Alors que la saison 2025-2026 de la Premier League titube vers sa conclusion, on se retrouve avec le genre de drame qui vous rend reconnaissant pour l'intersaison. Tottenham, qui n'a pas été relégué depuis 1977 (un exploit d'endurance presque aussi impressionnant que leur disette de trophées), n'a besoin que d'un match nul contre Everton pour se maintenir. West Ham, de son côté, espère que l'Everton de David Moyes leur rendra un service - un homme qu'ils ont viré deux fois, parce que le football est un dieu cruel et mesquin.

À Liverpool, le feuilleton continue. Arne Slot essaie de faire venir Etiënne Reijnen comme entraîneur adjoint, une décision qui réunirait deux hommes qui ont joué ensemble à PEC Zwolle. Slot avait déjà essayé d'embaucher Reijnen il y a deux ans, mais les permis de travail ont dit non. Maintenant, avec les espoirs de Ligue des champions de Liverpool qui ne tiennent qu'à un fil et Mohamed Salah qui le sape via les réseaux sociaux (la méthode moderne), Slot double la mise sur son staff technique. « Tant que les choses ne sont pas faites, je ne commenterai pas », a déclaré Slot, ce qui est un code pour « s'il vous plaît, ne me demandez pas l'Instagram de Salah ».

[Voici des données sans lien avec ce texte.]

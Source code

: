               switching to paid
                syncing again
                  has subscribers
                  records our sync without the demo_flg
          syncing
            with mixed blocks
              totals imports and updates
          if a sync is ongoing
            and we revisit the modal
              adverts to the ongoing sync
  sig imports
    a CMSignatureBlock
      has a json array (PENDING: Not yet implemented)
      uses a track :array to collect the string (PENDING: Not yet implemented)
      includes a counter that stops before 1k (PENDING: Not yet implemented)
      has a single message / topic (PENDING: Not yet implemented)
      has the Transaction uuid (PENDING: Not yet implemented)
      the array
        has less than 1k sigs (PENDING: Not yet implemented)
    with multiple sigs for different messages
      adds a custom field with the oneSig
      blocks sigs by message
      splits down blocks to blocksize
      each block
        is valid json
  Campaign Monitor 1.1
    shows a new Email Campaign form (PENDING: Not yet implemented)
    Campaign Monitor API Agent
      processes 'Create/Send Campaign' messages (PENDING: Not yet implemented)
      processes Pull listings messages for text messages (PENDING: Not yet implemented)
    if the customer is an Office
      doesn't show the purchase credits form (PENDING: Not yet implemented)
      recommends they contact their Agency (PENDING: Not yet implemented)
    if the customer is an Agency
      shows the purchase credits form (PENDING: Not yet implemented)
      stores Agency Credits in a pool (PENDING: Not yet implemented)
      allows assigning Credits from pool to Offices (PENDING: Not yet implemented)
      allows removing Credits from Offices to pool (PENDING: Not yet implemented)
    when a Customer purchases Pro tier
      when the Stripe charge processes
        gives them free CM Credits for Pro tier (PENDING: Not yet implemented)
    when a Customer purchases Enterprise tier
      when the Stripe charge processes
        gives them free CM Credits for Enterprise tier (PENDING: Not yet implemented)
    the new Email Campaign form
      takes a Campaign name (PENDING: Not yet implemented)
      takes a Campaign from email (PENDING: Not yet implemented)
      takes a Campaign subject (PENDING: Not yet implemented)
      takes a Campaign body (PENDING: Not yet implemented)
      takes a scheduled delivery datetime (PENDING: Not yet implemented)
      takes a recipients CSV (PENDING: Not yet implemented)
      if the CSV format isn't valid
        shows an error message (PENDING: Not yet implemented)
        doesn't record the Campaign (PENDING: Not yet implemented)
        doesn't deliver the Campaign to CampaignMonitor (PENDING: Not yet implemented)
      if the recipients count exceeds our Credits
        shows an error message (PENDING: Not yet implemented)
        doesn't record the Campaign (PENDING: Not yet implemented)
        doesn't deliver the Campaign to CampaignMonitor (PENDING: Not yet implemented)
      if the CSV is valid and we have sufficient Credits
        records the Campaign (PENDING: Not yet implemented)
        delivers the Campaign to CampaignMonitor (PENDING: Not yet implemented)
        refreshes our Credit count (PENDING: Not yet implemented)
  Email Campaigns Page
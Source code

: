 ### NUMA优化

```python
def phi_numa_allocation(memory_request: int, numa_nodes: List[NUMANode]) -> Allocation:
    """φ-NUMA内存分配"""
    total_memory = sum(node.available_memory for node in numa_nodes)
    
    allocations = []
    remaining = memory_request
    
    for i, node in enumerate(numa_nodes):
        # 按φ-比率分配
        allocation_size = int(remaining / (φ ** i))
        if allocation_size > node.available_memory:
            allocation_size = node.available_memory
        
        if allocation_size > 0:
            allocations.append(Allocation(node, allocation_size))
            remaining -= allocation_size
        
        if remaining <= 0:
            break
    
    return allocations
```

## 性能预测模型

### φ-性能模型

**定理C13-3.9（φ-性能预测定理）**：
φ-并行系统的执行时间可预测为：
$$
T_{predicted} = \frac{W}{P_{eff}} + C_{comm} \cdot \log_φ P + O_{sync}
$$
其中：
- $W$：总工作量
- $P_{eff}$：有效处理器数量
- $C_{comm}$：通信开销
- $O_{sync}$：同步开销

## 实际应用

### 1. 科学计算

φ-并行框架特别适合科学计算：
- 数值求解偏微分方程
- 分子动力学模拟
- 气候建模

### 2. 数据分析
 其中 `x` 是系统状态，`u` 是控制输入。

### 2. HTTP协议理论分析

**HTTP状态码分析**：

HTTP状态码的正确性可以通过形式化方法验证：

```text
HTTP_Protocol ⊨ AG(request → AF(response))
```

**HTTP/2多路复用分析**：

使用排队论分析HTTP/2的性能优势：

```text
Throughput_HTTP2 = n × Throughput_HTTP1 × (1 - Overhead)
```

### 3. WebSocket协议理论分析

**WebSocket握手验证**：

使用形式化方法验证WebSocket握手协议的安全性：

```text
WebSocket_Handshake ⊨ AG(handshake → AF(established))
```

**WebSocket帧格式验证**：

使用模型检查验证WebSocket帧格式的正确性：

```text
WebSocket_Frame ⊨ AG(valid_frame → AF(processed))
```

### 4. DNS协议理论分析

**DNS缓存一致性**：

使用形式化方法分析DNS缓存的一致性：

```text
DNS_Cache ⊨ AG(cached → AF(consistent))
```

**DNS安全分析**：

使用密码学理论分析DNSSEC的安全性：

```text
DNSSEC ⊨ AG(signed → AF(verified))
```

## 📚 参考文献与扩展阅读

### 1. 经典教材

Ailleurs, un fan d'Arsenal nommé Oliver Newman est à Hanoï, sirotant une bière et regardant le coucher du soleil, libéré de l'anxiété d'une course au titre parce qu'Arsenal a déjà gagné la ligue mardi. Imaginez ça : un fan d'Arsenal qui se détend. C'est comme voir une licorne commander une pinte.

Et pour ceux qui ont raté des matchs : un fan a raté la remontée de Fulham contre la Juventus en 2010 parce que le travail était nul. Un autre a joué une pièce de théâtre en solo à Nairobi lors de la victoire d'Ipswich en finale de la FA Cup en 1978. Nous sommes tous passés par là - sauf que non, parce que la plupart d'entre nous regardent juste le match.